• _Task objective_:
Every line below that carries the word "between" needs to be copied.
[Materials provided — start]
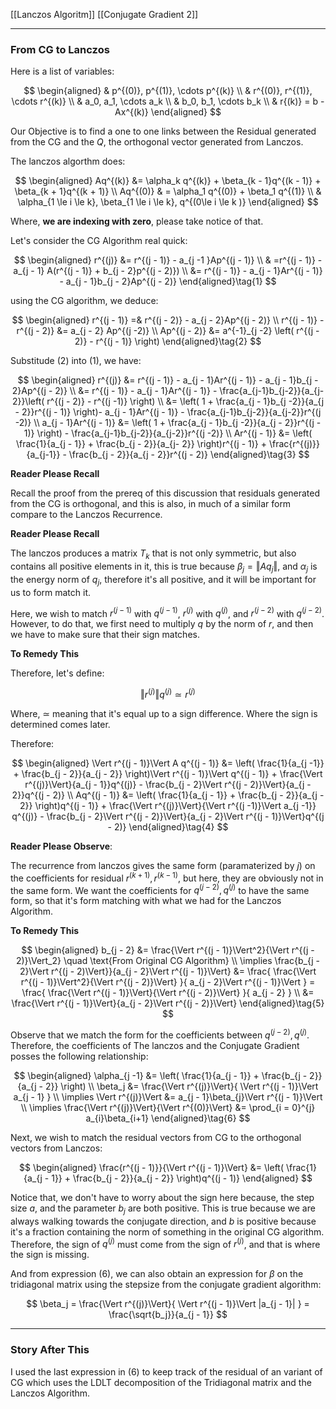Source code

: [[Lanczos Algoritm]]
[[Conjugate Gradient 2]]

---
### **From CG to Lanczos**

Here is a list of variables: 

$$
\begin{aligned}
    & p^{(0)}, p^{(1)}, \cdots p^{(k)}
    \\
    & r^{(0)}, r^{(1)}, \cdots r^{(k)}
    \\
    & a_0, a_1, \cdots a_k
    \\
    & b_0, b_1, \cdots b_k
    \\
    & r{(k)} = b - Ax^{(k)}
\end{aligned}
$$

Our Objective is to find a one to one links between the Residual generated from the CG and the $Q$, the orthogonal vector generated from Lanczos.

The lanczos algorthm does: 

$$
\begin{aligned}
    Aq^{(k)} &= \alpha_k q^{(k)} + \beta_{k - 1}q^{(k - 1)} +  \beta_{k + 1}q^{(k + 1)}
    \\
    Aq^{(0)} & = \alpha_1 q^{(0)} + \beta_1 q^{(1)}
    \\
    & \alpha_{1 \le i \le k}, \beta_{1 \le i \le k}, q^{(0\le i \le k )}
\end{aligned}
$$

Where, **we are indexing with zero**, please take notice of that.

Let's consider the CG Algorithm real quick:

$$
\begin{aligned}
    r^{(j)} &= r^{(j - 1)} - a_{j -1 }Ap^{(j - 1)}
    \\
    & =r^{(j - 1)} - a_{j - 1} A(r^{(j - 1)} + b_{j - 2}p^{(j - 2)})
    \\
    &= r^{(j - 1)} - a_{j - 1}Ar^{(j - 1)} - a_{j - 1}b_{j - 2}Ap^{(j - 2)}
\end{aligned}\tag{1}
$$

using the CG algorithm, we deduce: 

$$
\begin{aligned}
    r^{(j - 1)} =& r^{(j - 2)} - a_{j - 2}Ap^{(j - 2)}
    \\
    r^{(j - 1)} - r^{(j - 2)} &= a_{j - 2} Ap^{(j -2)}
    \\
    Ap^{(j - 2)} &= a^{-1}_{j -2} \left(
        r^{(j - 2)} - r^{(j - 1)}
    \right)
\end{aligned}\tag{2}
$$

Substitude $(2)$ into $(1)$, we have: 

$$
\begin{aligned}
    r^{(j)} &= r^{(j - 1)} - a_{j - 1}Ar^{(j - 1)} - a_{j - 1}b_{j - 2}Ap^{(j - 2)}
    \\
    &= 
    r^{(j - 1)} - a_{j - 1}Ar^{(j - 1)} - \frac{a_{j-1}b_{j-2}}{a_{j-2}}\left(
        r^{(j - 2)} - r^{(j -1)}
    \right)
    \\
    &= \left(
        1 + \frac{a_{j - 1}b_{j -2}}{a_{j - 2}}r^{(j - 1)}
    \right)- a_{j - 1}Ar^{(j - 1)} - \frac{a_{j-1}b_{j-2}}{a_{j-2}}r^{(j -2)}
    \\
    a_{j - 1}Ar^{(j - 1)} &= 
    \left(
        1 + \frac{a_{j - 1}b_{j -2}}{a_{j - 2}}r^{(j - 1)}
    \right)
    - \frac{a_{j-1}b_{j-2}}{a_{j-2}}r^{(j -2)}
    \\
    Ar^{(j - 1)} &=
    \left(
        \frac{1}{a_{j - 1}} + \frac{b_{j - 2}}{a_{j- 2}}
    \right)r^{(j - 1)} + 
    \frac{r^{(j)}}{a_{j-1}} - 
    \frac{b_{j - 2}}{a_{j - 2}}r^{(j - 2)}
\end{aligned}\tag{3}
$$

**Reader Please Recall**

Recall the proof from the prereq of this discussion that residuals generated from the CG is orthogonal, and this is also, in much of a similar form compare to the Lanczos Recurrence. 

**Reader Please Recall**

The lanczos produces a matrix $T_k$ that is not only symmetric, but also contains all positive elements in it, this is true because $\beta_j = \Vert Aq_j\Vert$, and $\alpha_j$ is the energy norm of $q_j$, therefore it's all positive, and it will be important for us to form match it. 

Here, we wish to match $r^{(j - 1)}$ with $q^{(j - 1)}$, $r^{(j)}$ with $q^{(j)}$, and $r^{(j - 2)}$ with $q^{(j - 2)}$. However, to do that, we first need to multiply $q$ by the norm of $r$, and then we have to make sure that their sign matches. 

**To Remedy This**

Therefore, let's define: 

$$
\Vert r^{(j)}\Vert q^{(j)} \simeq r^{(j)}
$$

Where, $\simeq$ meaning that it's equal up to a sign difference. Where the sign is determined comes later.

Therefore: 

$$
\begin{aligned}
    \Vert r^{(j - 1)}\Vert A q^{(j - 1)} &= 
    \left(
        \frac{1}{a_{j -1}} + 
        \frac{b_{j - 2}}{a_{j - 2}}
    \right)\Vert r^{(j - 1)}\Vert q^{(j - 1)} + 
    \frac{\Vert r^{(j)}\Vert}{a_{j - 1}}q^{(j)}
    -
    \frac{b_{j - 2}\Vert r^{(j - 2)}\Vert}{a_{j - 2}}q^{(j - 2)}
    \\
    Aq^{(j - 1)} &= 
    \left(
        \frac{1}{a_{j - 1}} + \frac{b_{j - 2}}{a_{j - 2}}
    \right)q^{(j - 1)}
    + 
    \frac{\Vert r^{(j)}\Vert}{\Vert r^{(j -1)}\Vert a_{j -1}} q^{(j)} 
    - 
    \frac{b_{j - 2}\Vert r^{(j - 2)}\Vert}{a_{j - 2}\Vert r^{(j - 1)}\Vert}q^{(j - 2)}
\end{aligned}\tag{4}
$$

**Reader Please Observe**: 

The recurrence from lanczos gives the same form (paramaterized by $j$) on the coefficients for residual $r^{(k + 1)}, r^{(k - 1)}$, but here, they are obviously not in the same form. We want the coefficients for $q^{(j - 2)}, q^{(j)}$ to have the same form, so that it's form matching with what we had for the Lanczos Algorithm. 

**To Remedy This**

$$
\begin{aligned}
    b_{j - 2} &= \frac{\Vert r^{(j - 1)}\Vert^2}{\Vert r^{(j - 2)}\Vert_2} \quad \text{From Original CG Algorithm}
    \\
    \implies 
    \frac{b_{j - 2}\Vert r^{(j - 2)\Vert}}{a_{j - 2}\Vert r^{(j - 1)}\Vert} &= 
    \frac{
        \frac{\Vert r^{(j - 1)}\Vert^2}{\Vert r^{(j - 2)}\Vert}
    }{
        a_{j - 2}\Vert r^{(j - 1)}\Vert
    }
    =
    \frac{
        \frac{\Vert r^{(j - 1)}\Vert}{\Vert r^{(j - 2)}\Vert}
    }{
        a_{j - 2}
    }
    \\
    &= \frac{\Vert r^{(j - 1)}\Vert}{a_{j - 2}\Vert r^{(j - 2)}\Vert}
\end{aligned}\tag{5}
$$


Observe that we match the form for the coefficients between $q^{(j - 2)}, q^{(j)}$. Therefore, the coefficients of The lanczos and the Conjugate Gradient posses the following relationship: 

$$
\begin{aligned}
    \alpha_{j -1} &= \left(
        \frac{1}{a_{j - 1}} + 
        \frac{b_{j - 2}}{a_{j - 2}}
    \right)
    \\
    \beta_j &= \frac{\Vert r^{(j)}\Vert}{
        \Vert r^{(j - 1)}\Vert a_{j - 1}
    }
    \\
    \implies \Vert r^{(j)}\Vert &= 
    a_{j - 1}\beta_{j}\Vert r^{(j - 1)}\Vert
    \\
    \implies \frac{\Vert r^{(j)}\Vert}{\Vert r^{(0)}\Vert} &= 
    \prod_{i = 0}^{j} a_{i}\beta_{i+1} 
\end{aligned}\tag{6}
$$

Next, we wish to match the residual vectors from CG to the orthogonal vectors from Lanczos: 

$$
\begin{aligned}
    \frac{r^{(j - 1)}}{\Vert r^{(j - 1)}\Vert} &= 
    \left(
        \frac{1}{a_{j - 1}} + \frac{b_{j - 2}}{a_{j - 2}}
    \right)q^{(j - 1)}
\end{aligned}
$$

Notice that, we don't have to worry about the sign here because, the step size $a$, and the parameter $b_j$ are both positive. This is true because we are always walking towards the conjugate direction, and $b$ is positive because it's a fraction containing the norm of something in the original CG algorithm. Therefore, the sign of $q^{(j)}$ must come from the sign of $r^{(j)}$, and that is where the sign is missing. 

And from expression (6), we can also obtain an expression for $\beta$ on the tridiagonal matrix using the stepsize from the conjugate gradient algorithm: 

$$
\beta_j = \frac{\Vert r^{(j)}\Vert}{
        \Vert r^{(j - 1)}\Vert |a_{j - 1}|
    } = 
    \frac{\sqrt{b_j}}{a_{j - 1}}
$$


---
### **Story After This**

I used the last expression in $(6)$ to keep track of the residual of an variant of CG which uses the LDLT decomposition of the Tridiagonal matrix and the Lanczos Algorithm.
[Materials provided — finish]
• _Task result_:
Our Objective is to find a one to one links between the Residual generated from the CG and the $Q$, the orthogonal vector generated from Lanczos.
Observe that we match the form for the coefficients between $q^{(j - 2)}, q^{(j)}$. Therefore, the coefficients of The lanczos and the Conjugate Gradient posses the following relationship: 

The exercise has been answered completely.